Both women had views that were as rigid and unyielding as their hairstyles. Both were not afraid to be unpopular. Both had supportive husbands hovering quietly in the background.

Watching Banned! The Mary Whitehouse Story (BBC2), you could even make out the gestures and facial expressions in Mrs W that would later become so familiar in Mrs T.

Mary Whitehouse (pictured in 1981) was a British teacher and conservative activist who campaigned against social liberalism and the mainstream British media

Whitehouse was an art teacher who occasionally taught sex education. Not that she ever mentioned sex during the lessons, according to two former pupils. Quite an achievement, that.

In 1964 she launched the Clean Up TV campaign, mostly in response to changes in society reflected on the BBC.

‘Last week we sat as a family and it was the dirtiest programme I have ever seen,’ she told a conference. What on earth were they watching? Perhaps Panorama was a bit racier back then.

You might think the modern BBC is haughty and patrician, but Mrs W would surely think it Donald Trump with a microphone compared to the 1960s. That was when then director-general Sir Hugh Greene announced: ‘We are going to use this organisation to change the way the rest of the country thinks. We want them to see stuff they don’t like. We don’t really care if they complain.’

He was eventually forced out, and as an act of petty revenge he bought a painting which depicted a naked, five-breasted Mrs Whitehouse. What a charmer.

But while she may have won the battle, she eventually lost the war. One woman and her trusty typewriter could not hold back the social shifts of the 1960s.

As the programme cleverly observed, however, in many ways she was actually ahead of her time. Plenty of women today might agree with her line on pornography: ‘Made by men, for men.’

QUOTE OF THE NIGHT: Gods Of Snooker (BBC4) 

Alex ”Hurricane” Higgins of Northern Ireland relaxing between shots in 1983

Followed the career of Alex ‘Hurricane’ Higgins, one of the game’s great entertainers. Former UK champion John Virgo recalled how Higgins toned down his usual flamboyant style when playing Steve ‘Interesting’ Davis. ‘He wasn’t so much like a hurricane,’ said Virgo, ‘more like a soft breeze.’

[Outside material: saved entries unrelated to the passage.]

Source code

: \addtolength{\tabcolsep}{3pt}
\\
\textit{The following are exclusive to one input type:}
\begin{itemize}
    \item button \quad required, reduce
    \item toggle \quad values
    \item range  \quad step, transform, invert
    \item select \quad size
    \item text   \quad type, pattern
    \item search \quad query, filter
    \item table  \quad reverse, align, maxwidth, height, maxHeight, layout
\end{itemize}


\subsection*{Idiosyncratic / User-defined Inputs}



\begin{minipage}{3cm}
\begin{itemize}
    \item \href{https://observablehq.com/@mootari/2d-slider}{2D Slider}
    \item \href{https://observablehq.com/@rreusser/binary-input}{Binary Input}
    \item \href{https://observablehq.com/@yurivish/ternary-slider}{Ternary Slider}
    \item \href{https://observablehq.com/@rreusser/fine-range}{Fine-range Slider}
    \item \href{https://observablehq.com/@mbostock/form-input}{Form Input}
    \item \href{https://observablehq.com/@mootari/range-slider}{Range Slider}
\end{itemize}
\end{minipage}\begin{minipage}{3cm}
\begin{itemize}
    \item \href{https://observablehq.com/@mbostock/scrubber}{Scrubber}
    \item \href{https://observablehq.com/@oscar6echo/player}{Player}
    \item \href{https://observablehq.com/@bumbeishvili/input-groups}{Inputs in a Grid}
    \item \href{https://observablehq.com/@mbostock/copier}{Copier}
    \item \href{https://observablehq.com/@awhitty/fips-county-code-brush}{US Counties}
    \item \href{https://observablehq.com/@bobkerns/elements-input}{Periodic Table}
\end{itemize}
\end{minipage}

Becoming Parents: A Believer’s Guide (BBC1) was made for all the family. The idea was to see how faith influences the tricky business of raising a child.

In this case the featured parents were Muslim. Other faiths will follow over four more episodes. The programme was wreathed in loveliness — Ali and Claire, from Bristol, were delightful.

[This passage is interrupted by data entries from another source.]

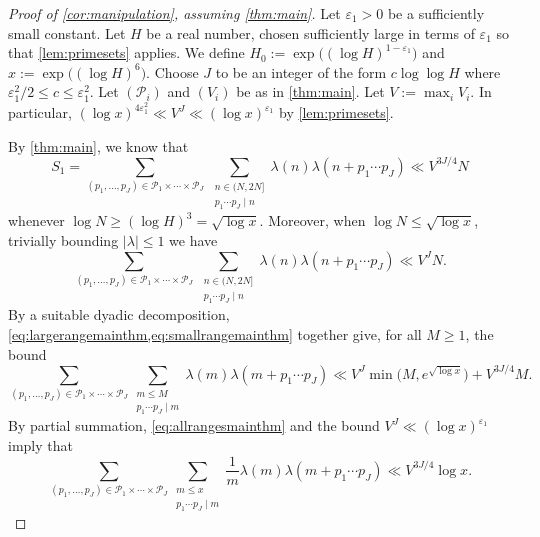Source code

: \documentclass[11pt]{amsart}
\theoremstyle{definition}
\renewcommand{\leq}{\leqslant}
\renewcommand{\geq}{\geqslant}
\newcommand{\abs}[1]{\left|#1\right|}
\newcommand{\eps}{\varepsilon}
\newcommand{\primes}{\mathcal{P}}
\newcommand{\cstH}{\eps_1}
\newcommand{\curlyL}{V}
\newcommand{\curlyLpower}{V^{\repR}}
\newcommand{\curlyLexp}[1]{V^{#1}}
\newcommand{\repR}{J}
\begin{document}
\begin{proof}[Proof of \cref{cor:manipulation}, assuming \cref{thm:main}]
Let $\cstH > 0$ be a sufficiently small constant. Let $H$ be a real number, chosen sufficiently large in terms of $\cstH$ so that \cref{lem:primesets} applies. We define ${H_0 := \exp \big((\log H)^{1-\cstH}\big)}$ and $x := \exp\big((\log H)^{6}\big)$. Choose $\repR$ to be an integer of the form $c \log \log H$ where $\cstH^2/2\leq c \leq \cstH^2$. Let $(\primes_i)$ and $(\curlyL_i)$ be as in \cref{thm:main}. Let $\curlyL := \max_i \curlyL_i$. In particular, ${(\log x)^{4\cstH^2} \ll \curlyLpower \ll (\log x)^{\cstH}}$ by \cref{lem:primesets}.

By \cref{thm:main}, we know that 
\begin{equation}
\label{eq:largerangemainthm}
	S_1 = \sum_{(p_1, \ldots, p_{\repR})\in \primes_1\times \cdots \times \primes_{\repR}} \, \sum_{\substack{n\in (N, 2N] \\ p_1\cdots p_{\repR} \mid n}}\lambda(n) \lambda(n+p_1\cdots p_{\repR}) \ll \curlyLexp{3\repR/4} N
\end{equation}
whenever $\log N \geq (\log H)^3 = \sqrt{\log x}$. Moreover, when ${\log N \leq \sqrt{\log x}}$, trivially bounding $\abs{\lambda} \leq 1$ we have
\begin{equation}
\label{eq:smallrangemainthm}
	\sum_{(p_1, \ldots, p_{\repR})\in \primes_1\times \cdots \times \primes_{\repR}} \, \sum_{\substack{n\in (N, 2N] \\ p_1\cdots p_{\repR} \mid n}}\lambda(n) \lambda(n+p_1\cdots p_{\repR}) \ll \curlyLpower N.
\end{equation}
By a suitable dyadic decomposition, \cref{eq:largerangemainthm,eq:smallrangemainthm} together give, for all $M\geq 1$, the bound
\begin{equation}
\label{eq:allrangesmainthm}
	\sum_{(p_1, \ldots, p_{\repR})\in \primes_1\times \cdots \times \primes_{\repR}}  \sum_{\substack{m\leq M \\ p_1\cdots p_{\repR} \mid m}}\lambda(m) \lambda(m+p_1\cdots p_{\repR}) \ll \curlyLpower \min\!\big(M, e^{\sqrt{\log x}}\big) + \curlyLexp{3\repR/4} M.
\end{equation}
By partial summation, \cref{eq:allrangesmainthm} and the bound $\curlyLpower\ll (\log{x})^{\cstH}$ imply that
\begin{equation}
\label{eq:mainthmpartialsumm}
	\sum_{(p_1, \ldots, p_{\repR})\in \primes_1\times \cdots \times \primes_{\repR}}  \sum_{\substack{m\leq x \\ p_1\cdots p_{\repR} \mid m}}\frac{1}{m} \lambda(m) \lambda(m+p_1\cdots p_{\repR}) \ll \curlyLexp{3\repR/4} \log x.
\end{equation}


\end{proof}
\end{document}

Ali’s parents were kindly, too. A cheery imam beamed and looked as if he was having the time of his life.

The trouble is, beyond all this jollity, nothing much happened.

By Islamic tradition, a new mother puts her feet up for 40 days to recover, while members of her extended family pitch in and do all the work.

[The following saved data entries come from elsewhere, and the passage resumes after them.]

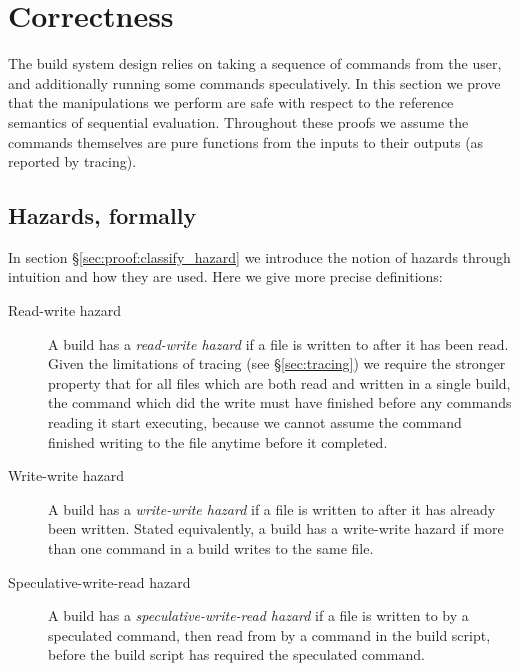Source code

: 
\renewcommand{\proof}{\vspace{1mm}\noindent \textbf{Proof}: }
\newcommand{\refutation}{\vspace{1mm}\noindent \textbf{Refutation}: }

\section{Correctness}
\label{sec:proof}

\newtheorem{claim}{Claim}

The build system design relies on taking a sequence of commands from the user, and additionally running some commands speculatively. In this section we prove that the manipulations we perform are safe with respect to the reference semantics of sequential evaluation. Throughout these proofs we assume the commands themselves are pure functions from the inputs to their outputs (as reported by tracing).

\subsection{Hazards, formally}
\label{sec:hazards_formally}

In section \S\ref{sec:proof:classify_hazard} we introduce the notion of hazards through intuition and how they are used. Here we give more precise definitions:

\begin{description}
\item[Read-write hazard] A build has a \emph{read-write hazard} if a file is written to after it has been read. Given the limitations of tracing (see \S\ref{sec:tracing}) we require the stronger property that for all files which are both read and written in a single build, the command which did the write must have finished before any commands reading it start executing, because we cannot assume the command finished writing to the file anytime before it completed.  %
\item[Write-write hazard] A build has a \emph{write-write hazard} if a file is written to after it has already been written. Stated equivalently, a build has a write-write hazard if more than one command in a build writes to the same file.
\item[Speculative-write-read hazard] A build has a \emph{speculative-write-read hazard} if a file is written to by a speculated command, then read from by a command in the build script, before the build script has required the speculated command.
\end{description}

Ali’s family arrived from Qatar, dutifully did the chores and passed on the benefit of their child-rearing experience.

Claire worried, as new mums often do, that she wasn’t up to caring for a new daughter. We learned the newborn’s name. Claire went for a walk.

This is very wrong of me, I know, but I yearned for some sort of controversy. Just the smallest of minor tiffs. A raised eyebrow. Anything!

But the 40 days passed, everybody hugged, and the credits rolled.

Shame on me for wishing that a happy family moment should have been more like a soap opera.

Perhaps Mrs Whitehouse was right — we have been corrupted by decades of television.